_Exercise:_ Take the entries below and print only the lines from the one with "[Material design principles][1]." through the one with "Design Icons library.***", exactly as they stand, both ends included.

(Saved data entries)
----

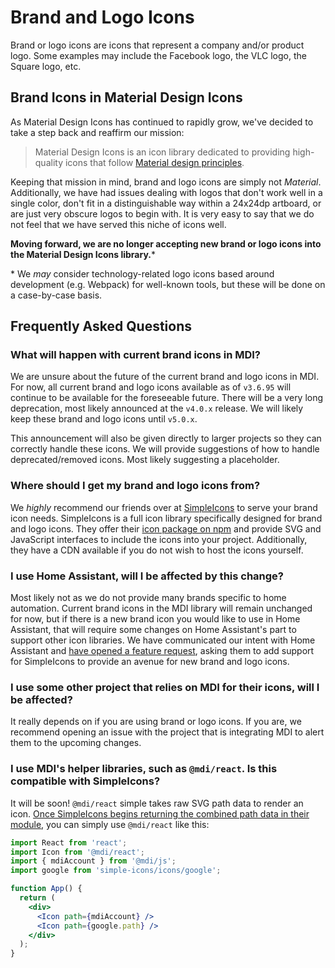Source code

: # Brand and Logo Icons

Brand or logo icons are icons that represent a company and/or product logo. Some examples may include the Facebook logo, the VLC logo, the Square logo, etc.

## Brand Icons in Material Design Icons

As Material Design Icons has continued to rapidly grow, we've decided to take a step back and reaffirm our mission:

> Material Design Icons is an icon library dedicated to providing high-quality icons that follow [Material design principles][1].

Keeping that mission in mind, brand and logo icons are simply not _Material_. Additionally, we have had issues dealing with logos that don't work well in a single color, don't fit in a distinguishable way within a 24x24dp artboard, or are just very obscure logos to begin with. It is very easy to say that we do not feel that we have served this niche of icons well.

**Moving forward, we are no longer accepting new brand or logo icons into the Material Design Icons library.***

\* We _may_ consider technology-related logo icons based around development (e.g. Webpack) for well-known tools, but these will be done on a case-by-case basis.

## Frequently Asked Questions

### What will happen with current brand icons in MDI?

We are unsure about the future of the current brand and logo icons in MDI. For now, all current brand and logo icons available as of `v3.6.95` will continue to be available for the foreseeable future. There will be a very long deprecation, most likely announced at the `v4.0.x` release. We will likely keep these brand and logo icons until `v5.0.x`.

This announcement will also be given directly to larger projects so they can correctly handle these icons. We will provide suggestions of how to handle deprecated/removed icons. Most likely suggesting a placeholder.

### Where should I get my brand and logo icons from?

We _highly_ recommend our friends over at [SimpleIcons][2] to serve your brand icon needs. SimpleIcons is a full icon library specifically designed for brand and logo icons. They offer their [icon package on npm][3] and provide SVG and JavaScript interfaces to include the icons into your project. Additionally, they have a CDN available if you do not wish to host the icons yourself.

### I use Home Assistant, will I be affected by this change?

Most likely not as we do not provide many brands specific to home automation. Current brand icons in the MDI library will remain unchanged for now, but if there is a new brand icon you would like to use in Home Assistant, that will require some changes on Home Assistant's part to support other icon libraries. We have communicated our intent with Home Assistant and [have opened a feature request][4], asking them to add support for SimpleIcons to provide an avenue for new brand and logo icons.

### I use some other project that relies on MDI for their icons, will I be affected?

It really depends on if you are using brand or logo icons. If you are, we recommend opening an issue with the project that is integrating MDI to alert them to the upcoming changes.

### I use MDI's helper libraries, such as `@mdi/react`. Is this compatible with SimpleIcons?

It will be soon! `@mdi/react` simple takes raw SVG path data to render an icon. [Once SimpleIcons begins returning the combined path data in their module][5], you can simply use `@mdi/react` like this:

```jsx
import React from 'react';
import Icon from '@mdi/react';
import { mdiAccount } from '@mdi/js';
import google from 'simple-icons/icons/google';

function App() {
  return (
    <div>
      <Icon path={mdiAccount} />
      <Icon path={google.path} />
    </div>
  );
}
```

[1]: https://material.io/design/iconography/system-icons.html#design-principles
[2]: https://simpleicons.org/
[3]: https://www.npmjs.com/package/simple-icons
[4]: https://community.home-assistant.io/t/material-design-icons-simpleicons-add-support-for-simpleicons-library/108765
[5]: https://github.com/simple-icons/simple-icons/issues/1272

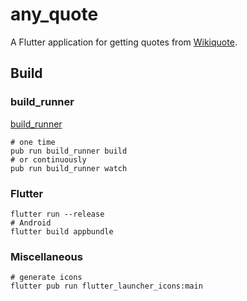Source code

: # any_quote

A Flutter application for getting quotes from [Wikiquote](https://www.wikiquote.org/). 

## Build

### build_runner

[build_runner](https://pub.dev/packages/build_runner)

```shell
# one time
pub run build_runner build
# or continuously
pub run build_runner watch
```

### Flutter

```shell
flutter run --release
# Android
flutter build appbundle
```

### Miscellaneous

```shell
# generate icons
flutter pub run flutter_launcher_icons:main
```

----

_Task solution:_
> Material Design Icons is an icon library dedicated to providing high-quality icons that follow [Material design principles][1].

Keeping that mission in mind, brand and logo icons are simply not _Material_. Additionally, we have had issues dealing with logos that don't work well in a single color, don't fit in a distinguishable way within a 24x24dp artboard, or are just very obscure logos to begin with. It is very easy to say that we do not feel that we have served this niche of icons well.

**Moving forward, we are no longer accepting new brand or logo icons into the Material Design Icons library.***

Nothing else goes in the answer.